Caminar por sitios como el Gran Malecón en Barranquilla, la plaza y el muelle de Puerto Colombia, o recorrer municipios como Piojó y Usiacurí y tropezarse con distintos acentos y también idiomas es el escenario más común en el departamento del Atlántico y su capital. 


La gran y creciente afluencia de visitantes nacionales y extranjeros a este territorio no es producto del azar, sino de un trabajo pensado y planificado para producir los resultados que hoy muestran las cifras alrededor del turismo en el departamento.


De acuerdo con la medición de la Alcaldía Distrital, a través de la Secretaría de Desarrollo Económico, en 2022 la ciudad tuvo una cifra récord de visitantes: 1.537.417 personas. En lo que va corrido de este año, a pesar del golpe que ha significado para el sector el incremento de tiquetes, ya son más de 1.300.000 visitantes que gastan en promedio 800 mil pesos. 


Esos buenos resultados los ratifica la Cámara de Comercio de Barranquilla, que en sus cuentas y estudios evidencia que el año pasado el turismo representó el 19,8 % del tejido empresarial del Atlántico, eso equivale a 15 mil de sus empresas registradas dedicadas a esta rama de la economía y que generaron unos 173 mil empleos. Ello significa que aportaron el 27,1 % del total de empleos de las empresas registradas en el Departamento.


Las obras ejecutadas por el Distrito en los últimos años de recuperación de espacios públicos, el concepto de biodiverciudad y el desarrollo de toda una estrategia de promoción soportada por la agencia de promoción e inversiones Probarranquilla han hecho que la ciudad se consolide en el turismo de eventos y negocios, sin dejar de lado el turismo de salud, gastronómico y ecológico. 


Esa oferta se complementa con la decidida inversión y apuesta de la Gobernación en municipios como Puerto Colombia, Juan de Acosta, Usiacurí y Piojó, a través del ordenamiento de playas, la construcción de obras como el Centro de Deportes Náuticos, el Centro Gastronómico Internacional y el Mercado Sazón Atlántico, así como las rutas del color implementadas con los murales a cielo abierto sobre los techos de algunos municipios, especialmente los de Usiacurí. 


Todo es producto de la articulación y el trabajo en conjunto de los sectores público y privado, en el que todos los actores se han puesto la camiseta para hacer de Barranquilla y el Atlántico, hoy por hoy, el quinto territorio más visitado por los turistas extranjeros en Colombia. 


Esta siempre se ha reconocido como una esquina privilegiada por tener río y mar, pero también un clima y bosques y manglares que permiten explotar el turismo en todas sus facetas. Ahora se suma la apuesta a la que los gobiernos, gremios, empresarios, emprendedores y ciudadanos en general se han sumado para enriquecer y hacer más atractiva la oferta para atraer más visitantes y hacer que vuelvan. 

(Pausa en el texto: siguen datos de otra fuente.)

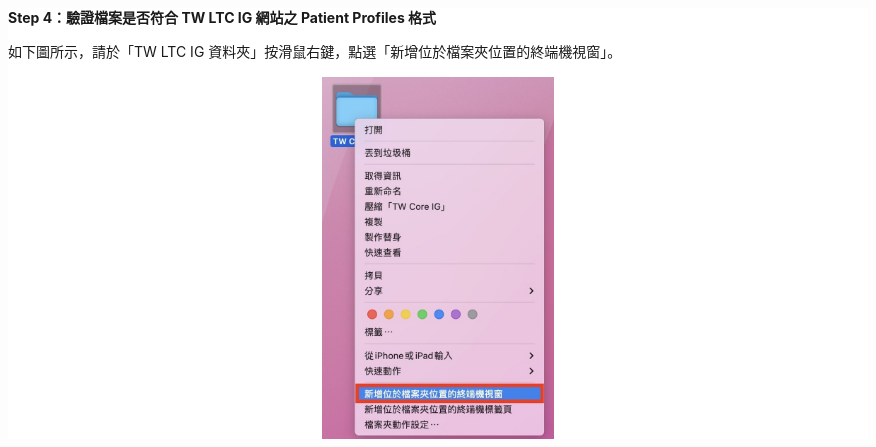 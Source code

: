<p><b>Step 4：驗證檔案是否符合 TW LTC IG 網站之 Patient Profiles 格式</b></p>   
<p>如下圖所示，請於「TW LTC IG 資料夾」按滑鼠右鍵，點選「新增位於檔案夾位置的終端機視窗」。</p>
<img class="figure-img img-responsive img-rounded center-block" src="validates/1-1-7.jpg" alt="新增位於檔案夾位置的終端機視窗" style="display: block;margin-left: auto;margin-right: auto;width: 27%;"/>
<div style="clear:both;"></div>
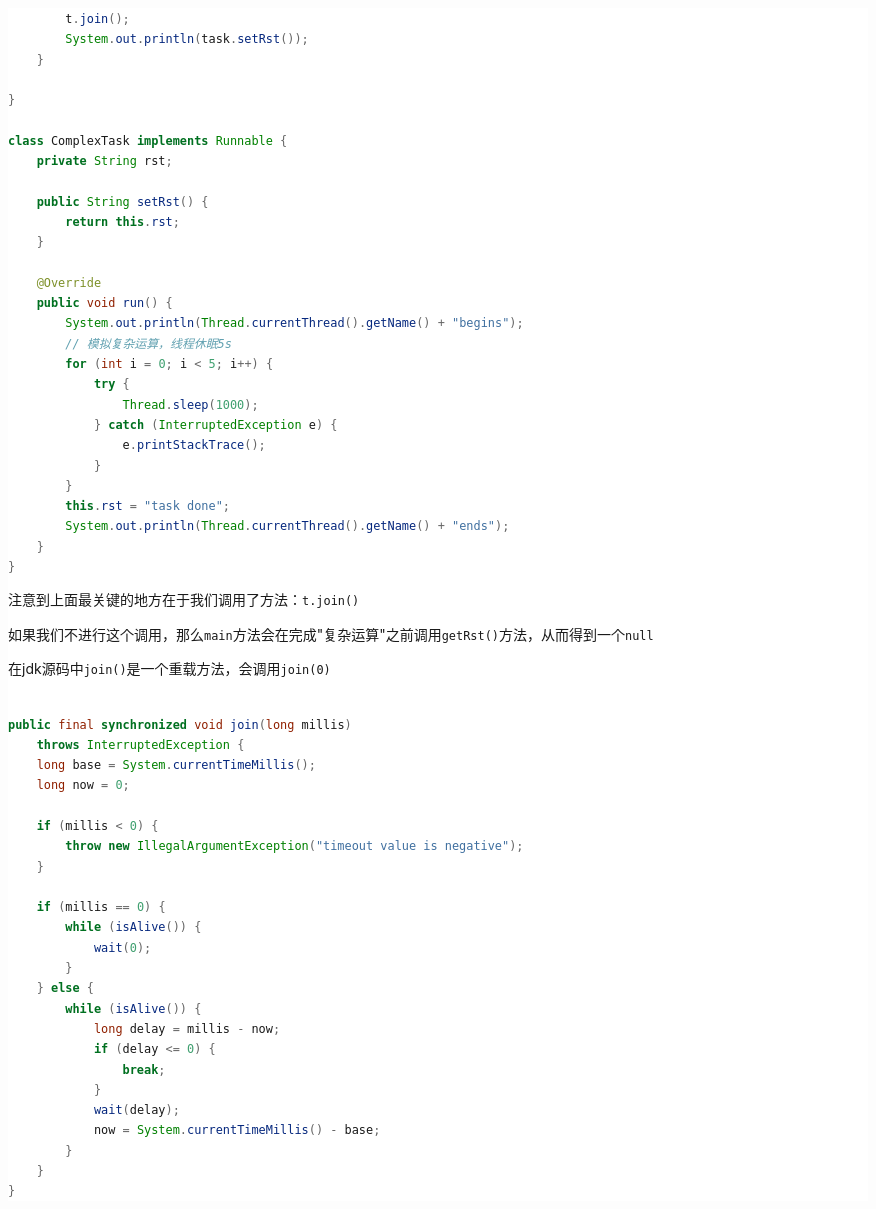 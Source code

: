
 ```java
		t.join();
		System.out.println(task.setRst());
	}

}

class ComplexTask implements Runnable {
	private String rst;

	public String setRst() {
		return this.rst;
	}

	@Override
	public void run() {
		System.out.println(Thread.currentThread().getName() + "begins");
		// 模拟复杂运算，线程休眠5s
		for (int i = 0; i < 5; i++) {
			try {
				Thread.sleep(1000);
			} catch (InterruptedException e) {
				e.printStackTrace();
			}
		}
		this.rst = "task done";
		System.out.println(Thread.currentThread().getName() + "ends");
	}
}
```

注意到上面最关键的地方在于我们调用了方法：`t.join()`

如果我们不进行这个调用，那么`main`方法会在完成"复杂运算"之前调用`getRst()`方法，从而得到一个`null`

在jdk源码中`join()`是一个重载方法，会调用`join(0)`

```java

public final synchronized void join(long millis)
    throws InterruptedException {
    long base = System.currentTimeMillis();
    long now = 0;

    if (millis < 0) {
        throw new IllegalArgumentException("timeout value is negative");
    }

    if (millis == 0) {
        while (isAlive()) {
            wait(0);
        }
    } else {
        while (isAlive()) {
            long delay = millis - now;
            if (delay <= 0) {
                break;
            }
            wait(delay);
            now = System.currentTimeMillis() - base;
        }
    }
}
```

Pero como nada es perfecto y siempre hay oportunidades de mejora, es supremamente importante fortalecer las estrategias de seguridad, y no solo en Barranquilla y Atlántico, sino en todo el país para que la confianza sea un elemento clave en la decisión de un extranjero de venir a visitarnos. 


También lo es fortalecer y desarrollar toda una estrategia de cultura ciudadana y servicio al cliente a todo nivel para lograr que andar en nuestros espacios sea una experiencia agradable, que brinde satisfacción y bienestar. 


Eso implica que las calles y los espacios públicos en general estén libres de basuras, que cualquier ciudadano pueda brindar guía e información para orientar a un visitante –en este punto el bilingüismo que se promueve en los colegios oficiales será clave–, que el servicio de transporte individual no abuse y cobre por encima de las tarifas establecidas, en fin. 


El Departamento del Atlántico en su conjunto está llamado a ser protagonista en el desarrollo del turismo como uno de los pilares económicos del país, y aquí se ha hecho buena parte de la tarea. Se requerirá mantener unas líneas estratégicas articuladas con la nación y el apoyo del Gobierno nacional para acelerar este motor de desarrollo económico clave para la región Caribe. 


Tendremos Panamericanos, esa será otra gran oportunidad para confirmar que el desarrollo turístico del Atlántico no es casualidad, sino que lo hemos buscado y trabajado.